### Input for this task ###
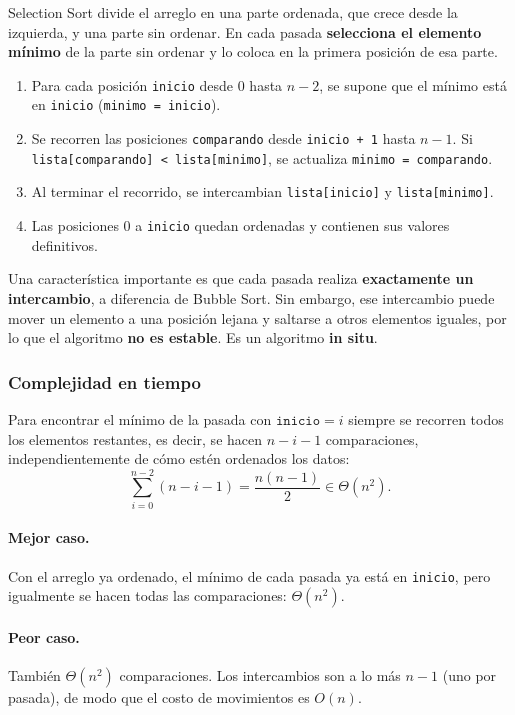 \documentclass[11pt,letterpaper]{article}
\begin{document}
Selection Sort divide el arreglo en una parte ordenada, que crece desde la izquierda, y una parte sin ordenar. En cada pasada \textbf{selecciona el elemento mínimo} de la parte sin ordenar y lo coloca en la primera posición de esa parte.

\begin{enumerate}
  \item Para cada posición \texttt{inicio} desde $0$ hasta $n-2$, se supone que el mínimo está en \texttt{inicio} (\texttt{minimo = inicio}).
  \item Se recorren las posiciones \texttt{comparando} desde \texttt{inicio + 1} hasta $n-1$. Si \texttt{lista[comparando] < lista[minimo]}, se actualiza \texttt{minimo = comparando}.
  \item Al terminar el recorrido, se intercambian \texttt{lista[inicio]} y \texttt{lista[minimo]}.
  \item Las posiciones $0$ a \texttt{inicio} quedan ordenadas y contienen sus valores definitivos.
\end{enumerate}

Una característica importante es que cada pasada realiza \textbf{exactamente un intercambio}, a diferencia de Bubble Sort. Sin embargo, ese intercambio puede mover un elemento a una posición lejana y saltarse a otros elementos iguales, por lo que el algoritmo \textbf{no es estable}. Es un algoritmo \textbf{in situ}.

\subsubsection{Complejidad en tiempo}

Para encontrar el mínimo de la pasada con $\texttt{inicio} = i$ siempre se recorren todos los elementos restantes, es decir, se hacen $n-i-1$ comparaciones, independientemente de cómo estén ordenados los datos:
\[
  \sum_{i=0}^{n-2} (n-i-1) = \frac{n(n-1)}{2} \in \Theta(n^2).
\]

\paragraph{Mejor caso.} Con el arreglo ya ordenado, el mínimo de cada pasada ya está en \texttt{inicio}, pero igualmente se hacen todas las comparaciones: $\Theta(n^2)$.

\paragraph{Peor caso.} También $\Theta(n^2)$ comparaciones. Los intercambios son a lo más $n-1$ (uno por pasada), de modo que el costo de movimientos es $O(n)$.
\end{document}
###
What is expected -
Although the entries contain pictures, reproduce only the rest, exactly as written.

Task response -
 \documentclass[11pt,letterpaper]{article}
\begin{document}
Selection Sort divide el arreglo en una parte ordenada, que crece desde la izquierda, y una parte sin ordenar. En cada pasada \textbf{selecciona el elemento mínimo} de la parte sin ordenar y lo coloca en la primera posición de esa parte.

\begin{enumerate}
  \item Para cada posición \texttt{inicio} desde $0$ hasta $n-2$, se supone que el mínimo está en \texttt{inicio} (\texttt{minimo = inicio}).
  \item Se recorren las posiciones \texttt{comparando} desde \texttt{inicio + 1} hasta $n-1$. Si \texttt{lista[comparando] < lista[minimo]}, se actualiza \texttt{minimo = comparando}.
  \item Al terminar el recorrido, se intercambian \texttt{lista[inicio]} y \texttt{lista[minimo]}.
  \item Las posiciones $0$ a \texttt{inicio} quedan ordenadas y contienen sus valores definitivos.
\end{enumerate}

Una característica importante es que cada pasada realiza \textbf{exactamente un intercambio}, a diferencia de Bubble Sort. Sin embargo, ese intercambio puede mover un elemento a una posición lejana y saltarse a otros elementos iguales, por lo que el algoritmo \textbf{no es estable}. Es un algoritmo \textbf{in situ}.

\subsubsection{Complejidad en tiempo}

Para encontrar el mínimo de la pasada con $\texttt{inicio} = i$ siempre se recorren todos los elementos restantes, es decir, se hacen $n-i-1$ comparaciones, independientemente de cómo estén ordenados los datos:
\[
  \sum_{i=0}^{n-2} (n-i-1) = \frac{n(n-1)}{2} \in \Theta(n^2).
\]

\paragraph{Mejor caso.} Con el arreglo ya ordenado, el mínimo de cada pasada ya está en \texttt{inicio}, pero igualmente se hacen todas las comparaciones: $\Theta(n^2)$.

\paragraph{Peor caso.} También $\Theta(n^2)$ comparaciones. Los intercambios son a lo más $n-1$ (uno por pasada), de modo que el costo de movimientos es $O(n)$.
\end{document}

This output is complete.